Se uma pessoa humana é indiferente, nos sentidos supramencionados, em relação à verdade, não se dará conta da formação da própria consciência, e acabará, cedo ou tarde, por confundir a fidelidade à própria consciência com a adesão a uma qualquer opinião pessoal ou à opinião da maioria.

De onde deriva esta gravíssima doença espiritual? A sua origem última é o orgulho, no qual, segundo toda a tradição ética da Igreja, está a raiz de todos os males humanos. O orgulho leva o homem a atribuir-se o poder de decidir, como juiz supremo, do que é verdadeiro e do que é falso; a saber, a negar a transcendência da verdade em relação à nossa inteligência criada e a contestar, por conseguinte, o dever de se abrir a ela, de a acolher não como própria invenção mas como dom que lhe é concedido pela luz incriada.

Torna-se claro, pois, que a origem da indiferença em relação a verdade está nas profundezas do coração humano. Não se encontra a verdade, se ela não é amada; não se conhece a verdade, se não se deseja conhecê-la.

3. "Viver segundo a verdade na caridade" é isto a que nos convida o Apóstolo. Individualizámos o ponto de partida para a formação da consciência moral: o amor da verdade. Agora podemos individualizar alguns dos seus significativos "momentos".

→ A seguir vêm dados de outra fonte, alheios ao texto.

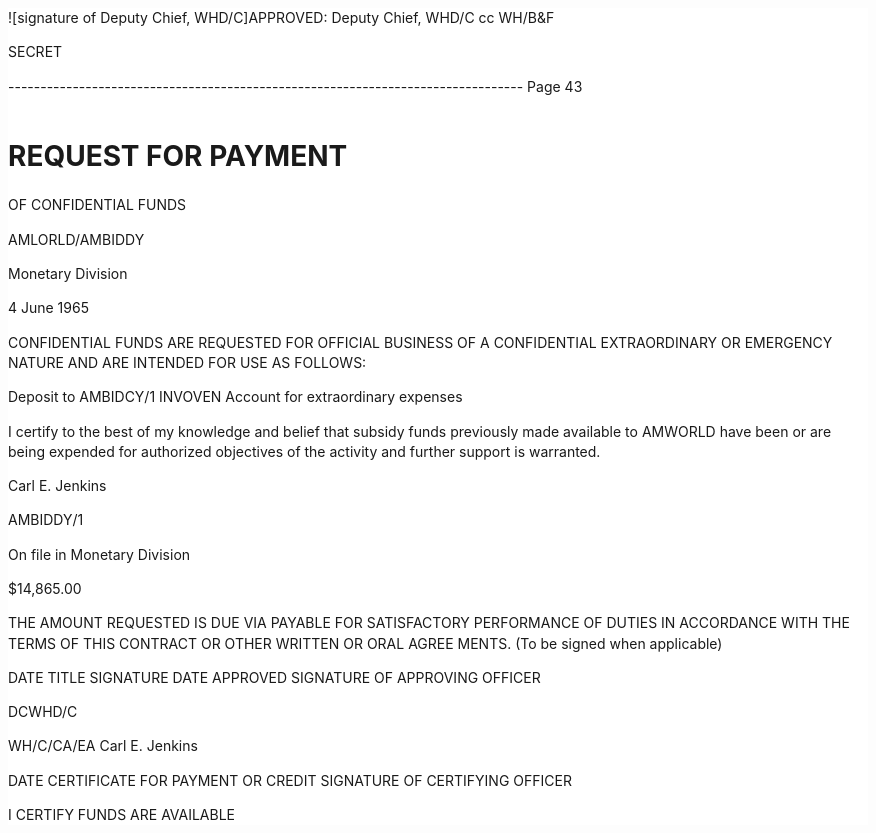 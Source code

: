 ![signature of Deputy Chief, WHD/C]APPROVED:
Deputy Chief, WHD/C
cc WH/B&F

SECRET


-------------------------------------------------------------------------------- Page 43

# REQUEST FOR PAYMENT
OF
CONFIDENTIAL FUNDS

AMLORLD/AMBIDDY

Monetary Division

4 June 1965

CONFIDENTIAL FUNDS ARE REQUESTED FOR OFFICIAL BUSINESS OF A CONFIDENTIAL EXTRAORDINARY OR EMERGENCY NATURE AND ARE INTENDED FOR USE AS FOLLOWS:

Deposit to AMBIDCY/1 INVOVEN Account for extraordinary expenses

I certify to the best of my knowledge and belief that subsidy funds previously made
available to AMWORLD have been or are being expended for authorized objectives of the
activity and further support is warranted.

Carl E. Jenkins

AMBIDDY/1

On file in Monetary Division

$14,865.00

THE AMOUNT REQUESTED IS DUE VIA PAYABLE FOR SATISFACTORY PERFORMANCE OF DUTIES
IN ACCORDANCE WITH THE TERMS OF THIS CONTRACT OR OTHER WRITTEN OR ORAL AGREE
MENTS. (To be signed when applicable)

DATE
TITLE
SIGNATURE
DATE
APPROVED
SIGNATURE OF APPROVING OFFICER

DCWHD/C

WH/C/CA/EA
Carl E. Jenkins

DATE
CERTIFICATE FOR PAYMENT OR CREDIT
SIGNATURE OF CERTIFYING OFFICER

I CERTIFY FUNDS ARE AVAILABLE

Um dos resultados positivos que esperamos da celebração deste Ano Santo extraordinário é que na Igreja retorne a prática assídua do Sacramento da penitência. No contexto da nossa reflexão de hoje, o apelo a este sacramento torna-se particularmente importante. A "conversão do coração" é de facto o dom mais precioso deste acontecimento de graça. O coração convertido ao Senhor e ao amor do bem é a fonte última dos juízos verdadeiros da consciência moral. Pois, não esqueçamos, para discernir de modo concreto o que é bom do que é mau não basta — ainda que necessária — a consciência da lei moral universal, mas é necessária também uma espécie de "conaturalidade" entre a pessoa humana e o verdadeiro bem (veja-se p. ex. S.Tomás, Summa Theologiae 2, 2 q. 45, a2).

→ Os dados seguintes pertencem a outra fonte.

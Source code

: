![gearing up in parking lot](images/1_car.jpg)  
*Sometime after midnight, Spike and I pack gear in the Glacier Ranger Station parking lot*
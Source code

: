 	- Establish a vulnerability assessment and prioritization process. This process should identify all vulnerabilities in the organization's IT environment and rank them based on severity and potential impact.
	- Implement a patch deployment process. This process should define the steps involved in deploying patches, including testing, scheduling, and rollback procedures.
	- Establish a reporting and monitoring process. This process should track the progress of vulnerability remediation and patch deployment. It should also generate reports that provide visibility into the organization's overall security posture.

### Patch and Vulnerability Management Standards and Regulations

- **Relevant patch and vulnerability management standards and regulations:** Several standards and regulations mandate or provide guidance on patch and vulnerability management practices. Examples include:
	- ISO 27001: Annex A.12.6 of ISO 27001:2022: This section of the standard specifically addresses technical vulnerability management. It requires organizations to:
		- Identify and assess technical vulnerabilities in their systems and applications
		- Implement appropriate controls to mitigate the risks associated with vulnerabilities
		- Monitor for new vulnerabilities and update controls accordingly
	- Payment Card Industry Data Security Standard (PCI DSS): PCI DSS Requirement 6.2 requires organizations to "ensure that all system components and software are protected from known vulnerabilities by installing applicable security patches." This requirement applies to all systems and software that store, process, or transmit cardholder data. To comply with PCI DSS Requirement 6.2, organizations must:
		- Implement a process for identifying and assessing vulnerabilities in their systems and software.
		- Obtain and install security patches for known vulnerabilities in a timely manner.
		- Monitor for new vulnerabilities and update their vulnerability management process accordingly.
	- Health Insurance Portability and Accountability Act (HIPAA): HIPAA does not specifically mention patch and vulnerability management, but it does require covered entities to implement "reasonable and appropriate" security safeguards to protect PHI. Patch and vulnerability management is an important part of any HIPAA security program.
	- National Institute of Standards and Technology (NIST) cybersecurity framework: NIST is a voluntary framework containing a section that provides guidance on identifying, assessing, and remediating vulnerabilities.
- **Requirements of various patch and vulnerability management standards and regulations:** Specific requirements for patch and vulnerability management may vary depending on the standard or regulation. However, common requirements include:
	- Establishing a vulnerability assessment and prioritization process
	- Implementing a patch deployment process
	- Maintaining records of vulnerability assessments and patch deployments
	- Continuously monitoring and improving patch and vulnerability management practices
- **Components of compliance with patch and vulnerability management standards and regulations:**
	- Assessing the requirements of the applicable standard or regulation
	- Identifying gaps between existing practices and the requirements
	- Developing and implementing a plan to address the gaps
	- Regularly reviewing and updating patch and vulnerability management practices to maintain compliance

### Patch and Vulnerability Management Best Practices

Em virtude desta "conaturalidade", a consciência torna-se capaz, quase por uma forma de instinto espiritual, de perceber de que parte está o bem e qual é por isso a opção que se impõe no caso concreto. Pois bem, a graça do Sacramento da Penitência, celebrado de modo assíduo e fervoroso, produz na pessoa humana esta progressiva e cada vez mais profunda "conaturalização" com a verdade e o bem.

No texto, paulino, do qual a nossa reflexão tomou início, diz-se que Cristo "a uns constituiu Apóstolos, a outros, Profetas... para a edificação do Corpo de Cristo". Pois bem: é na Igreja que a consciência moral da pessoa humana cresce e se aperfeiçoa; pela Igreja ela é ajudada a "não ser inconstante, levada por qualquer sopro de doutrina, pela malignidade dos homens". A Igreja, de facto, é "colima e sustentáculo da verdade" (1 Tim. 3, 15). A fidelidade ao Magistério da Igreja impede, portanto, que a consciência moral se desvie da verdade sobre o bem do homem.

Não é portanto justo considerar a consciência moral do indivíduo e o Magistério da Igreja como dois contendentes, como duas realidades em conflito. A autoridade de que, por vontade de Cristo, goza o Magistério, existe para que a consciência moral obtenha com segurança a verdade e nela viva.